Pessimism Is a Dying Art

Jimmy Tuten, Jr.
Tallmadge, Ohio

Tell a man it's impossible to go to the moon, farm the sea or cure polio, and he will class you with those who laughed at Buck Rogers and Jonas Salk. These and a thousand other things that were once impossible achievements are now realities. Far-out efforts are no longer viewed with pessimism. Pessimism is a dying art. This raises the question: how have men of great brilliance achieved so much? Was it by native ability alone? "No," answers Catherine Cox, who several years ago made an exhaustive study of childhood traits of 301 great men. Her conclusion was that those "who achieve eminence are characterized not only by high intelligence traits, but also by persistence of motive and effort, confidence in their abilities, and great strength of force of character (The Early Traits of Three Hundred Genuises, Stanford University Press, Pp. 217-219, underscoring mine, jt).

There is no achievement of any kind without great effort. It would be interesting to know how many persons have high IQ and good environment, but fail to achieve because of lack of persistence. Many are those who have excelled because of great effort: Pasteur, Bock, Samuel Johnson, etc. Repeated failures did not discourage men like Edison, George Bernard Shaw and William Pitt, who demonstrated that one can only achieve after great effort in the face of many failures. What about handicapped people? They too, can succeed. Beethoven was deaf, Milton was blind. Alexander Graham Bell had hearing problems. Demosthenes had speech defects. Lincoln, Dickens, etc. were born in poverty. Yes, there is no achievement without fortitude.

In the realm of the spiritual the same is true. Without great effort and faith there is no achievement. "Then came the disciples to Jesus apart, and said, Why could not we cast him out? And Jesus said unto them, Because of your unbelief: for verily I say unto you, if ye have faith as a grain of mustard seed, ye shall say unto this mountain, Remove hence to yonder place; and it shall remove: and nothing shall be impossible unto you" (Mt. 17:19-20).
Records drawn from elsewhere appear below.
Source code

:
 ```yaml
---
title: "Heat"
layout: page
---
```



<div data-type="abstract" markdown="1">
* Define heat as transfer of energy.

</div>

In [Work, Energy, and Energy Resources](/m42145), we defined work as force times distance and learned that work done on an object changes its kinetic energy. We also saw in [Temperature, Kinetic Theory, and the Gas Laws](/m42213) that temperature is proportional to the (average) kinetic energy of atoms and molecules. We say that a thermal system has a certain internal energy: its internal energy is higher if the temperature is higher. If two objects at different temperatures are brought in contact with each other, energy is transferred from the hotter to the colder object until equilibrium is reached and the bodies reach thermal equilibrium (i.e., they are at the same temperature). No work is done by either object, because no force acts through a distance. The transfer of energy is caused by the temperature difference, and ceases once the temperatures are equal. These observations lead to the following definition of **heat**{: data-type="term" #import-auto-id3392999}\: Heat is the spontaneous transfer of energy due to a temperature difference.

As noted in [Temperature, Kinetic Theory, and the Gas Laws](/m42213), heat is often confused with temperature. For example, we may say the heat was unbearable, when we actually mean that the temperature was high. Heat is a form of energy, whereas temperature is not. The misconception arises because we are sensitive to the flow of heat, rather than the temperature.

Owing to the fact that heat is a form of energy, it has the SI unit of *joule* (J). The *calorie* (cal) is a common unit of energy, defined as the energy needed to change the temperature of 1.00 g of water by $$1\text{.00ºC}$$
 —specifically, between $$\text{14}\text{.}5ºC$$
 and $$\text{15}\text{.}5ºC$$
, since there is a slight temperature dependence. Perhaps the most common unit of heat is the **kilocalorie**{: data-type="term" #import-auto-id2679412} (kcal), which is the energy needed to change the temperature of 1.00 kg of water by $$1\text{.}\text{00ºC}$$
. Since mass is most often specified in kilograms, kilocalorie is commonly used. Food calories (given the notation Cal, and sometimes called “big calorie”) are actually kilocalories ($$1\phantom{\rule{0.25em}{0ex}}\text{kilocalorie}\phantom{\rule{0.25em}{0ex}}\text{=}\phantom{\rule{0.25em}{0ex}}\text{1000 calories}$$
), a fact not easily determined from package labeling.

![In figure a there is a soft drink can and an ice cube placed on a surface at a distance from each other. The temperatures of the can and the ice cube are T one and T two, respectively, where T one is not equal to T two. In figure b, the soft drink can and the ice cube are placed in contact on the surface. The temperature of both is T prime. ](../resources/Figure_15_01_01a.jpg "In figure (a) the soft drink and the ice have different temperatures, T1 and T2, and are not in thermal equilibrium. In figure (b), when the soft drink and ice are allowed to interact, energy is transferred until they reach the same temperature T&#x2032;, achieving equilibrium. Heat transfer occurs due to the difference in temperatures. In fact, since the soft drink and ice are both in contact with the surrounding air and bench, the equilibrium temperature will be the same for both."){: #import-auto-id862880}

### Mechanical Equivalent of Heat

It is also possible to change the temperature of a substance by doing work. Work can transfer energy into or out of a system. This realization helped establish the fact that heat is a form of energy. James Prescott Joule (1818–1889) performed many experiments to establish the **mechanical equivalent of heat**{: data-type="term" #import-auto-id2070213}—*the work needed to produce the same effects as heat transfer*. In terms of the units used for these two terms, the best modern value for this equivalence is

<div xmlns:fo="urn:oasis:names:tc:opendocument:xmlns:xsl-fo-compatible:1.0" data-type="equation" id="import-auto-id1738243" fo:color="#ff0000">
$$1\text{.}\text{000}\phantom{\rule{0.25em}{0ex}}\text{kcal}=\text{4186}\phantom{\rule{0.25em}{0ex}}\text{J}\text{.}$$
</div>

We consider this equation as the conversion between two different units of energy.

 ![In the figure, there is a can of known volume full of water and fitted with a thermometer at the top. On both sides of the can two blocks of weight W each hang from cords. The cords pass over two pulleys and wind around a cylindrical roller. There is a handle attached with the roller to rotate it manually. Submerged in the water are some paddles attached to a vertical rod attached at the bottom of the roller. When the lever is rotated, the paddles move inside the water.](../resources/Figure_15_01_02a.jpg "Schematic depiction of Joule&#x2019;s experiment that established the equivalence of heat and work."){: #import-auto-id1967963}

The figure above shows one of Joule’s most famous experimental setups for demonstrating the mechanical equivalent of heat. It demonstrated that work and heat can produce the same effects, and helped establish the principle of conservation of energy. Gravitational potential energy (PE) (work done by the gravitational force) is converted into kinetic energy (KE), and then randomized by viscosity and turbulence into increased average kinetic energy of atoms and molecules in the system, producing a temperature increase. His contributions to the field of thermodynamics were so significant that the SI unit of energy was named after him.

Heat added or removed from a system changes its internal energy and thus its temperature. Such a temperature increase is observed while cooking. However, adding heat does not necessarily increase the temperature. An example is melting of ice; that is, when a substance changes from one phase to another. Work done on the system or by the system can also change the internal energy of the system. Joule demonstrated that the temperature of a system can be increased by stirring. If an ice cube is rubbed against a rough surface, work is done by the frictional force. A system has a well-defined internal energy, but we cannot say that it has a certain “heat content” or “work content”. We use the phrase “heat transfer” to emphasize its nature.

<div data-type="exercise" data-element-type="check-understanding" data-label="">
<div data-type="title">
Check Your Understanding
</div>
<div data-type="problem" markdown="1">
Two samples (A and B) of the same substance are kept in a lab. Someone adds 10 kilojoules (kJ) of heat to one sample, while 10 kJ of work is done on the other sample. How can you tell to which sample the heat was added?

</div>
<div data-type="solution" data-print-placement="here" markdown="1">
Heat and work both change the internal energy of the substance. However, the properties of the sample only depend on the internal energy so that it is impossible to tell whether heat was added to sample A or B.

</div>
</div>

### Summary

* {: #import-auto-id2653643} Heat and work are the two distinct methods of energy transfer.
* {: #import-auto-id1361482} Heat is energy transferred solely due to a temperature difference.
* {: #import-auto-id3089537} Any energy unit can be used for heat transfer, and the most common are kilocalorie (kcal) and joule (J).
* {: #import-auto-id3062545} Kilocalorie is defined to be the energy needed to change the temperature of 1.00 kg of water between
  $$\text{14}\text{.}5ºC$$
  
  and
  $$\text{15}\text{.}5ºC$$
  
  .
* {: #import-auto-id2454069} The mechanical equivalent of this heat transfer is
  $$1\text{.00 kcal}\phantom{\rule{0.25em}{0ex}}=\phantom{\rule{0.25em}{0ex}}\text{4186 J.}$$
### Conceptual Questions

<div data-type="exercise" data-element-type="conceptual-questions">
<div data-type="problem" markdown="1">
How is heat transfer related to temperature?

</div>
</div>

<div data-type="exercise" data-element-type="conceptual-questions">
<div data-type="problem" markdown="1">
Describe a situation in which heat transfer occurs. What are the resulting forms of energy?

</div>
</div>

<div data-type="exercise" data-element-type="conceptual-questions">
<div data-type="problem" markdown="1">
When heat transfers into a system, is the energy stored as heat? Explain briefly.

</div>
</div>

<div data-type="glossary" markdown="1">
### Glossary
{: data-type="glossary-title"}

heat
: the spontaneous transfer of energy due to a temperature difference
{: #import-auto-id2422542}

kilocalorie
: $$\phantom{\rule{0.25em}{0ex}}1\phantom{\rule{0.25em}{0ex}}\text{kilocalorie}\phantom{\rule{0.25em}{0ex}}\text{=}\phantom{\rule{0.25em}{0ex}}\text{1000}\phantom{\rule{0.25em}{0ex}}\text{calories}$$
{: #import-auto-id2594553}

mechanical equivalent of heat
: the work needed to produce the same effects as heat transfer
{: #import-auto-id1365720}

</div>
Pessimism is a lost art in everything but personal evangelism. Brethren are still saying, "I can't do personal work." With patience, persistence, effort and fortitude one can do what he considers impossible. We have proven the pessimist wrong in most other areas. Why not make pessimism a dying art in your spiritual life? May the host of on-lookers in the heavenlies who have kept the faith challenge us to renew our efforts and strengthen our fortitude, even deepen our faith!